» **Prompt**
If a line in the records below contains the word "started", copy it out.

(Saved data entries)
-------------------------
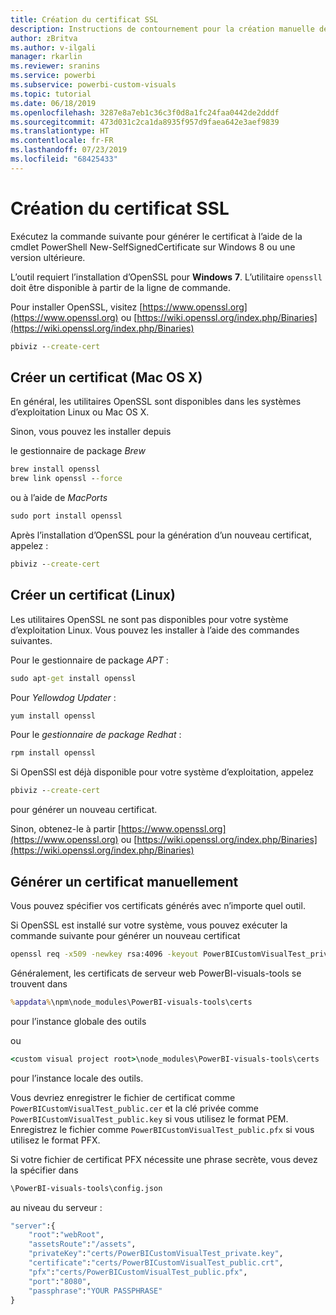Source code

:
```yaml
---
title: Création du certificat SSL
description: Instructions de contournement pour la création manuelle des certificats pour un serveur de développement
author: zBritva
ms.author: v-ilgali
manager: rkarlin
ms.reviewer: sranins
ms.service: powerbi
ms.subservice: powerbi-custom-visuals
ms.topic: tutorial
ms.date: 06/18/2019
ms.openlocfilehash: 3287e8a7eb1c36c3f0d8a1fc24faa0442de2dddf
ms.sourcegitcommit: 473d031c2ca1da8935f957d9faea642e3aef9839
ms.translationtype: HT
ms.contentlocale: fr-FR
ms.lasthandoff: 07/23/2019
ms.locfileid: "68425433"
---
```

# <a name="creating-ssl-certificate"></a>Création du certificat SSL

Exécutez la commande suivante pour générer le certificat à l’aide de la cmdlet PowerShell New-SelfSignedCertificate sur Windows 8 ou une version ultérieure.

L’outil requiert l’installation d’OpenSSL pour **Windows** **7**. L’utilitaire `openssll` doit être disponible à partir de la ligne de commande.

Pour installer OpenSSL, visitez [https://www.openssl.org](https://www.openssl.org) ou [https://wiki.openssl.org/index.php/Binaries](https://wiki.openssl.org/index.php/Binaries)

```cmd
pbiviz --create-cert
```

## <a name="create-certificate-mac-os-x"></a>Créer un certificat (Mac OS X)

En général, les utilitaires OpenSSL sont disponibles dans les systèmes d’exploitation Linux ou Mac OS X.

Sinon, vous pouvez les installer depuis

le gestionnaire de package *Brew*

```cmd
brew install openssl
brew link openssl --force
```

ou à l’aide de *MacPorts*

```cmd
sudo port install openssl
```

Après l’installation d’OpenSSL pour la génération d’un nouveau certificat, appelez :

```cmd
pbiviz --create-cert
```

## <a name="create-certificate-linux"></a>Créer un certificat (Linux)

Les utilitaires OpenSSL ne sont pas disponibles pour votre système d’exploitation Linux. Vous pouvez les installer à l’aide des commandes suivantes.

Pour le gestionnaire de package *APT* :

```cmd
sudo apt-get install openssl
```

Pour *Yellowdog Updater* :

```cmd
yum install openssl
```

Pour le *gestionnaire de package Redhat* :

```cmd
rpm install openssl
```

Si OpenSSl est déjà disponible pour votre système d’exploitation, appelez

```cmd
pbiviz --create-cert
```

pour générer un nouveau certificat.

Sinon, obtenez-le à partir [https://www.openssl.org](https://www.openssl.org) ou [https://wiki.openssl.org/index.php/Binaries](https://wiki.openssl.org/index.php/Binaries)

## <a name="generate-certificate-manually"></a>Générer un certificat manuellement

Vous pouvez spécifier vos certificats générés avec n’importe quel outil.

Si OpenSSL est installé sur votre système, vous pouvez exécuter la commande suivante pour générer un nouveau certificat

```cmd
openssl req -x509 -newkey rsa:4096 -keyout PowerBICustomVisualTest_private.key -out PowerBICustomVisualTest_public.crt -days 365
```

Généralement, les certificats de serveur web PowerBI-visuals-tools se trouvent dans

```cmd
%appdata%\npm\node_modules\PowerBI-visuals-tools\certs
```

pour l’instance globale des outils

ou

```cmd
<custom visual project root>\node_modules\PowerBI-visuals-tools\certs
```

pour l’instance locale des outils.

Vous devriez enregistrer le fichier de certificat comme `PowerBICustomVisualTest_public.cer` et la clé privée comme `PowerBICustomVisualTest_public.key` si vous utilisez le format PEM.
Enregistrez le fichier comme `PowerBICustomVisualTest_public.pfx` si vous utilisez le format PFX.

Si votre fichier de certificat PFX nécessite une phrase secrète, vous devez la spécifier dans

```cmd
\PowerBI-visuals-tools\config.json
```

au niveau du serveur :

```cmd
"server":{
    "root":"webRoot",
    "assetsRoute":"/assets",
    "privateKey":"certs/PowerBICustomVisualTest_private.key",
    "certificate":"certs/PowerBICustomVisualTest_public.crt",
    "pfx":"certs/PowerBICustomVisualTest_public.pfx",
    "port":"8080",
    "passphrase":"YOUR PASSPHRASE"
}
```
-------------------------
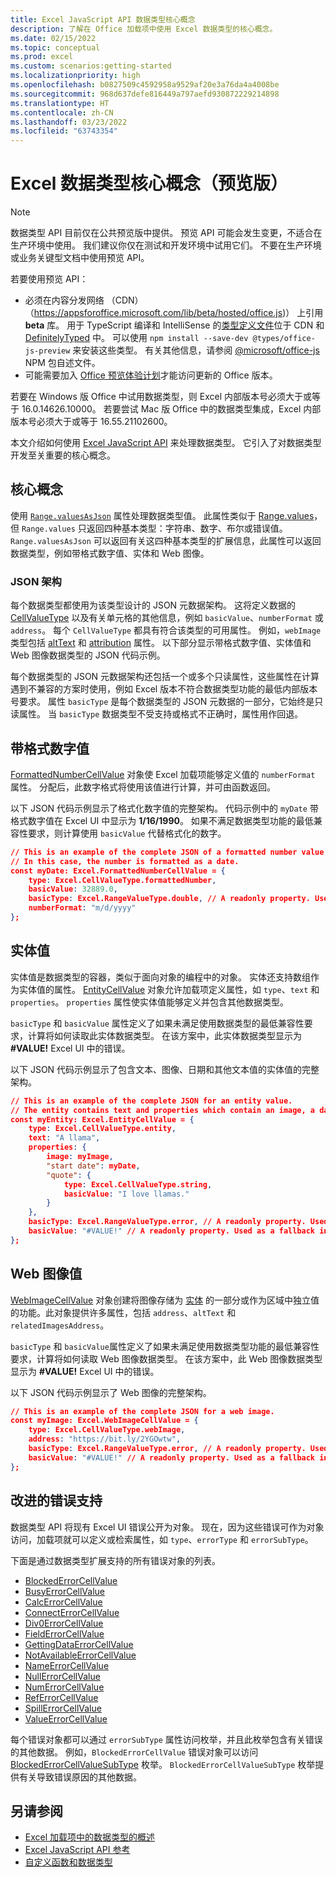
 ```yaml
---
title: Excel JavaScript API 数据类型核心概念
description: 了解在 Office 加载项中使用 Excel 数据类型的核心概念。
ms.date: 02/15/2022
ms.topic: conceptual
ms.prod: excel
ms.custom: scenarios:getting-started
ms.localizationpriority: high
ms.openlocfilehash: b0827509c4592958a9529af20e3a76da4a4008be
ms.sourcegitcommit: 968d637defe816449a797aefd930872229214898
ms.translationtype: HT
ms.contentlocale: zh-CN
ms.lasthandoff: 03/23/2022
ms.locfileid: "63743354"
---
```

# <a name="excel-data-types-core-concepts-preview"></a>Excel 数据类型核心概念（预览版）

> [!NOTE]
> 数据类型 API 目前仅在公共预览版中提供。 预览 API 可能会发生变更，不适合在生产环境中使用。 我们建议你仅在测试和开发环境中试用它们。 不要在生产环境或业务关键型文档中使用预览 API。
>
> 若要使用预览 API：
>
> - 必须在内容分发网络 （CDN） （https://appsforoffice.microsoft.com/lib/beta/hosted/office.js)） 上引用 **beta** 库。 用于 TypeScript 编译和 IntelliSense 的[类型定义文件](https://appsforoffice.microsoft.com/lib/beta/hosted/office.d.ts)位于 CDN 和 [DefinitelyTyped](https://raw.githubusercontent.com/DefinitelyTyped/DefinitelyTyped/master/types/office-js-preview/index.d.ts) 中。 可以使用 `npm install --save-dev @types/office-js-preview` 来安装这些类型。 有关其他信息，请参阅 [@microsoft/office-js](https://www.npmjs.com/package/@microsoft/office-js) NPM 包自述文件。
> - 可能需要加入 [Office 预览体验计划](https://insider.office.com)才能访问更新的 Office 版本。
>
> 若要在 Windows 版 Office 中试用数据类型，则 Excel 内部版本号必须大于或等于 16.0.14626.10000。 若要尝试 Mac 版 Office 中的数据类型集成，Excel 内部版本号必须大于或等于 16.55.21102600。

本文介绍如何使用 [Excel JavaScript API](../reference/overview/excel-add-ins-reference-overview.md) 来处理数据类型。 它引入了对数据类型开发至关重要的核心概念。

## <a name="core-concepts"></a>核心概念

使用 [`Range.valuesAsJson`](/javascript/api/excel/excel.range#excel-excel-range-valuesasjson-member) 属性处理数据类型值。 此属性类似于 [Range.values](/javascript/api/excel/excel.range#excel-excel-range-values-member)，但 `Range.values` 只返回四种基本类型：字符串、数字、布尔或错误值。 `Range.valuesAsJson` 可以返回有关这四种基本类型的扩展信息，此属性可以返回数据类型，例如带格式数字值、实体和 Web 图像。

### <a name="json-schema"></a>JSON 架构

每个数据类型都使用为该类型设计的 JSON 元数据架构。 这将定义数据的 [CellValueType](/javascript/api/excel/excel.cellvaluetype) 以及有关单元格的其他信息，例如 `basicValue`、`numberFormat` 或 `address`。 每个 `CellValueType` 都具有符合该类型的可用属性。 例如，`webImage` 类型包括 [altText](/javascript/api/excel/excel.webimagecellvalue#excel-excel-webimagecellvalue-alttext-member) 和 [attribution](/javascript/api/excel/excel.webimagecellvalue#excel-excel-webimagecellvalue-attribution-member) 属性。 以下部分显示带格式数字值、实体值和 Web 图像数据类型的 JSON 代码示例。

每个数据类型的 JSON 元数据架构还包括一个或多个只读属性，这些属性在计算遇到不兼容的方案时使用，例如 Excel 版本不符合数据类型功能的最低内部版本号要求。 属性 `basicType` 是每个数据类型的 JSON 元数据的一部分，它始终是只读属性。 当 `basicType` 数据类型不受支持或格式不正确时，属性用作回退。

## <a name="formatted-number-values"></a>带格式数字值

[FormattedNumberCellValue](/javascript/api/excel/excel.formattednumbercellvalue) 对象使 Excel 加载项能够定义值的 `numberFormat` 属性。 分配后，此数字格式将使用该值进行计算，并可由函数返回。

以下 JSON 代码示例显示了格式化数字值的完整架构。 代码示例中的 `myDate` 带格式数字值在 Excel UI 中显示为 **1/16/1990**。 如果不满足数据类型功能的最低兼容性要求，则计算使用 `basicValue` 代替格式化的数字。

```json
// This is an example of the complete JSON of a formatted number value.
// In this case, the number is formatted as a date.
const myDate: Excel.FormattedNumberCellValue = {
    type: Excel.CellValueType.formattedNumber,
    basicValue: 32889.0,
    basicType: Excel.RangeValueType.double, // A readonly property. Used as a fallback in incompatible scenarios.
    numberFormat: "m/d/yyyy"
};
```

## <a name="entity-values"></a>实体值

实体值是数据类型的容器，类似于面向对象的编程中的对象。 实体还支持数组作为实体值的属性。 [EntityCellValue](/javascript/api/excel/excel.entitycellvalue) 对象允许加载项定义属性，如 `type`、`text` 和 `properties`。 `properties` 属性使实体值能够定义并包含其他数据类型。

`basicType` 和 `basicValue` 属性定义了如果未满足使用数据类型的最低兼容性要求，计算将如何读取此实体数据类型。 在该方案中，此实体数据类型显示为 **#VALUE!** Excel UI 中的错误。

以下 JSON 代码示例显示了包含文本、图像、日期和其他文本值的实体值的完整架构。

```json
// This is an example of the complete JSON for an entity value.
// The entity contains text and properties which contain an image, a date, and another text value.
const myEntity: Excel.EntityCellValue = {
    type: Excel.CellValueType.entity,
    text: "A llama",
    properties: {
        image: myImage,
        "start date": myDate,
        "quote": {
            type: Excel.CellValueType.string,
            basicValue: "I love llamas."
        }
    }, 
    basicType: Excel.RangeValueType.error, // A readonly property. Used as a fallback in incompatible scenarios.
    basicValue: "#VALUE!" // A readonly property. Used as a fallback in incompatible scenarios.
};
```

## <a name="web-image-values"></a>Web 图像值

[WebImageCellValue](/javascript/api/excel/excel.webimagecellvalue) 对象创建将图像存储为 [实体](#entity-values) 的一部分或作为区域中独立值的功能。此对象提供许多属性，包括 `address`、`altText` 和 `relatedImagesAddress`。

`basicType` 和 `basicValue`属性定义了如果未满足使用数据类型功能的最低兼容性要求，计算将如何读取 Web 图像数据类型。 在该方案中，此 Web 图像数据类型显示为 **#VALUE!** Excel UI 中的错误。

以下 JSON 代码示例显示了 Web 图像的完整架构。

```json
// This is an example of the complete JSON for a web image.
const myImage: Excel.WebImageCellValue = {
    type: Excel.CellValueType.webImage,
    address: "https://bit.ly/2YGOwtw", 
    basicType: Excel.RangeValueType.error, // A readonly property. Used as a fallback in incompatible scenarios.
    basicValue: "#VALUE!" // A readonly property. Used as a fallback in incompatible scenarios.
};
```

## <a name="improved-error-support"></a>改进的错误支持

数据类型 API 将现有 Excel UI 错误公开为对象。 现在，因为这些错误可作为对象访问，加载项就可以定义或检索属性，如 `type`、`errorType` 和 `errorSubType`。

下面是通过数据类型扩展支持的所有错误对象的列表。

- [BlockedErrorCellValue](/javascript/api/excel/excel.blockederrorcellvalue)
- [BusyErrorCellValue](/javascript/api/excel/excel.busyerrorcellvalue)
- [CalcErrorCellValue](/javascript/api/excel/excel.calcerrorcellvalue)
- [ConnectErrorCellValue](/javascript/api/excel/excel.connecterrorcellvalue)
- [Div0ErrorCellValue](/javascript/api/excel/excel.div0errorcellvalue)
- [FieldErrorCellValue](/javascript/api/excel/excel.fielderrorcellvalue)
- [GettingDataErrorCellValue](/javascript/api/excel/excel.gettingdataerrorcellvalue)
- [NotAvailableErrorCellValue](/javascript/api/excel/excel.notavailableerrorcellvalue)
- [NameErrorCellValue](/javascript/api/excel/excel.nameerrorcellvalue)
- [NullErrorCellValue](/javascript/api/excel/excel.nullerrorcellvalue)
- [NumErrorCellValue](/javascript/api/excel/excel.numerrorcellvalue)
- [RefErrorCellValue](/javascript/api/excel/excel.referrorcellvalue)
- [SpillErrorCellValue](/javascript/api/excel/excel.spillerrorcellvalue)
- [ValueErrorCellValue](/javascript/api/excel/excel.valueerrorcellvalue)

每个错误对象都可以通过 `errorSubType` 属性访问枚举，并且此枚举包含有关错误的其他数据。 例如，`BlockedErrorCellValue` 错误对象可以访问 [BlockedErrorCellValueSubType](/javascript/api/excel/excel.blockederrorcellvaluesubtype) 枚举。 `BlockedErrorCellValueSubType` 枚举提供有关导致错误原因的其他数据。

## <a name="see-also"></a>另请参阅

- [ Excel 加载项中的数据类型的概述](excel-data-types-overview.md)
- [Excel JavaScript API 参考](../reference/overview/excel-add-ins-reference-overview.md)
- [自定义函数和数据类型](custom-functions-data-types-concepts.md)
-------------------------
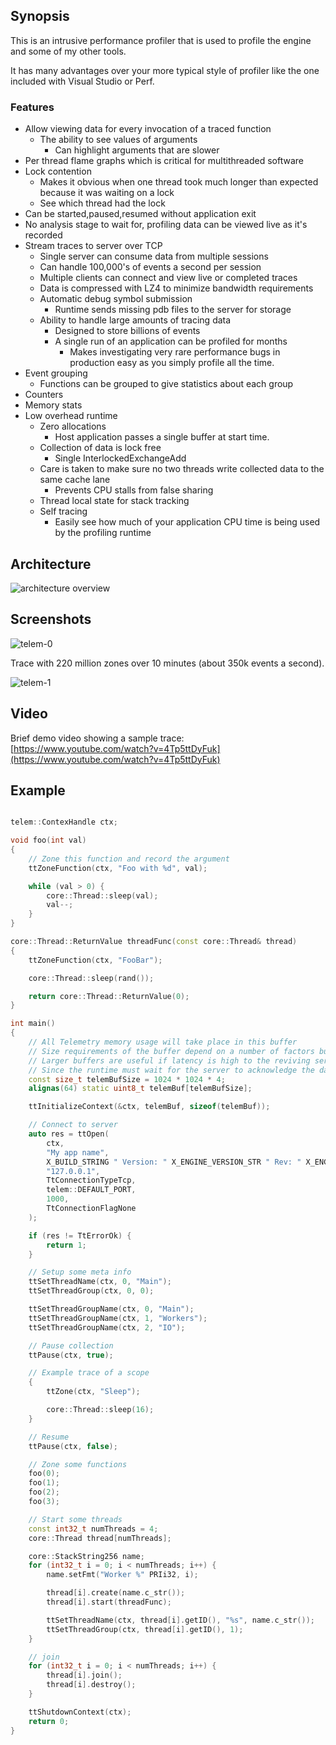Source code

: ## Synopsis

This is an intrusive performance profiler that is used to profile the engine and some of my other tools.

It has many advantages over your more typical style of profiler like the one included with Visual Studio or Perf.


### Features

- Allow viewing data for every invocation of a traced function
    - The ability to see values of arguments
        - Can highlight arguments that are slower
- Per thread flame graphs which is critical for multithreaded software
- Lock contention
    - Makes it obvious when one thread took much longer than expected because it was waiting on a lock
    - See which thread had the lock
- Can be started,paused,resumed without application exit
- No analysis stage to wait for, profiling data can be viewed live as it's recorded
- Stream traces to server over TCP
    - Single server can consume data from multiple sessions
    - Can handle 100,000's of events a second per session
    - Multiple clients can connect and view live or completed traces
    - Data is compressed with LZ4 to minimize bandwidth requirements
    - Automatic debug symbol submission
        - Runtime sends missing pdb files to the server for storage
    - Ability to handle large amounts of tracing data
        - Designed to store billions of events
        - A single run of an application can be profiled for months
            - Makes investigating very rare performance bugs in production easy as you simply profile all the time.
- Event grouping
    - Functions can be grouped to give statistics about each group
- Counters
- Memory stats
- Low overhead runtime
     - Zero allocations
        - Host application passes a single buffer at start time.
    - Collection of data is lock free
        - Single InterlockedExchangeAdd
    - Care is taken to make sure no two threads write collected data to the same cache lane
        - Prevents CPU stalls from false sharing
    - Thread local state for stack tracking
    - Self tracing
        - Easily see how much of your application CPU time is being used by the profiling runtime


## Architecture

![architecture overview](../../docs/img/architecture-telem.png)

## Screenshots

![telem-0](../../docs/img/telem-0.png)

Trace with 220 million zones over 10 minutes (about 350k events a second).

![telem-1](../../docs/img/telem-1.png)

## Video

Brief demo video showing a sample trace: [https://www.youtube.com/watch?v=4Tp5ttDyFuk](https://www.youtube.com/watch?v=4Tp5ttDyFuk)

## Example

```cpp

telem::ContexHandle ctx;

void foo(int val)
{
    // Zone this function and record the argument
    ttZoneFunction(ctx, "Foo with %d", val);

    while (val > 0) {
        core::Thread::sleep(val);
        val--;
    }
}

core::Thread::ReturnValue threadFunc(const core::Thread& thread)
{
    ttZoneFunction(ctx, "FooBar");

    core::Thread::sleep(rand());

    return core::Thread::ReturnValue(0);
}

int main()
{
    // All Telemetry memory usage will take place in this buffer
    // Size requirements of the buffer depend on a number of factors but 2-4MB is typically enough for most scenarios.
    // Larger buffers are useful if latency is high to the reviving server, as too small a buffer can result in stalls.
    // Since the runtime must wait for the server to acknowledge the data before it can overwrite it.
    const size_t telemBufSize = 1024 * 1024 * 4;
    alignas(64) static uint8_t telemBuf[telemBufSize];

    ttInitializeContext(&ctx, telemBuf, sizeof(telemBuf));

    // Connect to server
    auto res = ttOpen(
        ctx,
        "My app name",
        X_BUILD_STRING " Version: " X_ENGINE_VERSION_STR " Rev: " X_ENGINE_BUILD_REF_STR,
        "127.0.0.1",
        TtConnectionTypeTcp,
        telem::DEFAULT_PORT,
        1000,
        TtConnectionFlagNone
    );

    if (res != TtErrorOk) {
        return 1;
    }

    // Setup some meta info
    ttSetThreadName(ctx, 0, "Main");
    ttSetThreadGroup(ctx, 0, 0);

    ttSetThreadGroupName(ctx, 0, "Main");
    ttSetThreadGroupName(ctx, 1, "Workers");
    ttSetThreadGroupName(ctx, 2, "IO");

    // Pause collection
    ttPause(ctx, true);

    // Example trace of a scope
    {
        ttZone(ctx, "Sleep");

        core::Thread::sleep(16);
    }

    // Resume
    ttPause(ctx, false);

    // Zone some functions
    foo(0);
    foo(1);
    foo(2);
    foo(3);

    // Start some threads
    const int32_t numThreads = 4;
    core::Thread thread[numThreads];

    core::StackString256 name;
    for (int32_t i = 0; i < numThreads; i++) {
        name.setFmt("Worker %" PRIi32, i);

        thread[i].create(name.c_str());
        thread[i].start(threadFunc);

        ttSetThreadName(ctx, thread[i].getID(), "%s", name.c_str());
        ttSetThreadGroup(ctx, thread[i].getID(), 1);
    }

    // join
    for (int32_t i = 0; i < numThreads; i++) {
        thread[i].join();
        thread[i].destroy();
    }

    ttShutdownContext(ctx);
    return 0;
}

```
-------------------------
» **Task result**
ms.custom: scenarios:getting-started
- Can be started,paused,resumed without application exit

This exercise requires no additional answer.